On the main street of Shinrone, County Offaly, what should be a pretty family home but is now a vacant and much vandalised property. Likely dating from the 19th century when the village was more prosperous, the building’s interior shows evidence that this was once a fine residence.Inside the hall and facing the entrance, the wall is divided in three by slender arches, the space to the left containing a staircase, that to the right a passageway leading to the rear of the house, while the centre one takes the form of a niche. Reception rooms to the left and right of the hall show further evidence of former glory, all now abandoned and in decay.
A recent post here about the neglect of historic buildings in Drogheda, County Louth attracted quite a lot of comment (see: Where The Streets Have No Shame « The Irish Aesthete) but its miserable condition is by no means unique. Everywhere one travels in Ireland, the same circumstances prevail, the core of cities, towns and villages suffering the same shameful neglect, buildings left boarded up (in the midst of a universally acknowledged housing shortage), sites covered in rubbish and graffiti, potential homes and businesses allowed to fall into ruin. This is Kilcock, County Kildare – but it could be anywhere because it represents everywhere.
Today the word ‘mall’ is usually applied to shopping centres with pretensions to grandeur, but historically malls were outdoor urban spaces in which the local population would stroll and socialise. No doubt originally The Mall in Wicklow town was intended to perform just such a function. Situated on ground steeply rising above the point where the Vartry river flows into the Irish Sea ,and therefore overlooking the harbour, The Mall is separated from Main Street immediately below by a retaining wall built of local granite and dating from c.1875. A double flight of steps links the two areas and to go from one to the other pedestrians pass under a wrought-iron arch centred on a glazed lantern. There ends whatever charm The Mall has today, since much of it is now a muddle of traffic congestion and neglected buildings, not least the former Bayview Hotel which occupies a particularly prominent spot. Originally constructed as a private residence around 1810 and called Bellevue, the property became a library in 1925 and later an hotel. Before the economic recession, there had been plans that it form part of a shopping centre complex but this never happened and it has been in decline since then. A year ago, the building, along with its neighbours, was sold for €903,000. One must hope the new owners have plans to improve the prospects not just of this site but the entire area. A stroll along The Mall ought to be a pleasure.

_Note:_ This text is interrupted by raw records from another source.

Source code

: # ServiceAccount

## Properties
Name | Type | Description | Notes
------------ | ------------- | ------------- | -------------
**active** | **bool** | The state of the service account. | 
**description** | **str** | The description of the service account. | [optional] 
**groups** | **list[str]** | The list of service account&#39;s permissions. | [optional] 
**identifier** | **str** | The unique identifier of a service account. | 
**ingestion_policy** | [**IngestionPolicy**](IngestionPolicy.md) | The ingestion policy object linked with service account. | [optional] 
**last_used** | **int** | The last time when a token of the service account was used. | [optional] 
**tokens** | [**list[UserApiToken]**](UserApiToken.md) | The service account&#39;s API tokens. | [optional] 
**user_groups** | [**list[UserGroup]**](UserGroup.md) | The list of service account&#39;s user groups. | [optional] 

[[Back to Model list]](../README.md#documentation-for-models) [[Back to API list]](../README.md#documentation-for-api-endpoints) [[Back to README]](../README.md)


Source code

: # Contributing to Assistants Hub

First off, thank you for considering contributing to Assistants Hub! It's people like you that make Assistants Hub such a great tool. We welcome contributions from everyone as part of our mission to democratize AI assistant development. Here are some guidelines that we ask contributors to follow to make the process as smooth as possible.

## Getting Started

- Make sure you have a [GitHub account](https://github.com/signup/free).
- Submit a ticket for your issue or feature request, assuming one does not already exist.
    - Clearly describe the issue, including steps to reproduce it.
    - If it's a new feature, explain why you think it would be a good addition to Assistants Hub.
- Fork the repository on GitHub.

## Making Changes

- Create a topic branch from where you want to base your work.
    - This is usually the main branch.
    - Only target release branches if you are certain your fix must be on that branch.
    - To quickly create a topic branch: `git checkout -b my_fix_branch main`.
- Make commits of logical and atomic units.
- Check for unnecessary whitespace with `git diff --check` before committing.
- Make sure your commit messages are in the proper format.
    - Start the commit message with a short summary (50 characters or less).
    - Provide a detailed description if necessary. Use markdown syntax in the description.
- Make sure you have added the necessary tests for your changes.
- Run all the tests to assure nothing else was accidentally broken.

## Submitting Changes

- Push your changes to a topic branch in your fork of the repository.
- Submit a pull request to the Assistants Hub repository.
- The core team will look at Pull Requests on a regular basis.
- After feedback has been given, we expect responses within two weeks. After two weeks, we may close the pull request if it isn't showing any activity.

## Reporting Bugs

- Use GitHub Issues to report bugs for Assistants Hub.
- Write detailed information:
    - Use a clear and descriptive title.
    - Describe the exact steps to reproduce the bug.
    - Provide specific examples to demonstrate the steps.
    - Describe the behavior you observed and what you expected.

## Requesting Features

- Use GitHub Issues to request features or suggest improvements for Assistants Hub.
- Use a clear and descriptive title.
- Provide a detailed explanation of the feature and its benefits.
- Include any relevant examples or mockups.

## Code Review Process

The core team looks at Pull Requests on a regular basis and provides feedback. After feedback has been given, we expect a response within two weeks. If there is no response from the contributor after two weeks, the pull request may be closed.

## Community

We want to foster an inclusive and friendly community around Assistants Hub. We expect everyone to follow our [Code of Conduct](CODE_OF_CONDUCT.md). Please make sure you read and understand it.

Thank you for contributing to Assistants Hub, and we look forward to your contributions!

Kilbeggan, County Westmeath is barely five miles west of Tyrellspass, but the two places couldn’t be more different in character. Both have a crescent but that in Kilbeggan occupies one portion of a bleak traffic roundabout and has suffered badly from neglect and mistreatment. The building dates from c.1830 when constructed in the then-popular Tudor-Gothic style as an hotel, indicating the prosperity of the period and the amount of traffic then passing through the village. The gables on the left-hand portion have been removed, as have the cut-limestone hooded doorcases, replaced by a brutish cement-rendered opening that makes nonsense of the composition. Alas, elsewhere things don’t get much better, with many buildings standing empty and neglected. Typical in this respect is the former Bank of Ireland, dating from c.1890, which closed early in the present century and presents a forlorn face on Market Square.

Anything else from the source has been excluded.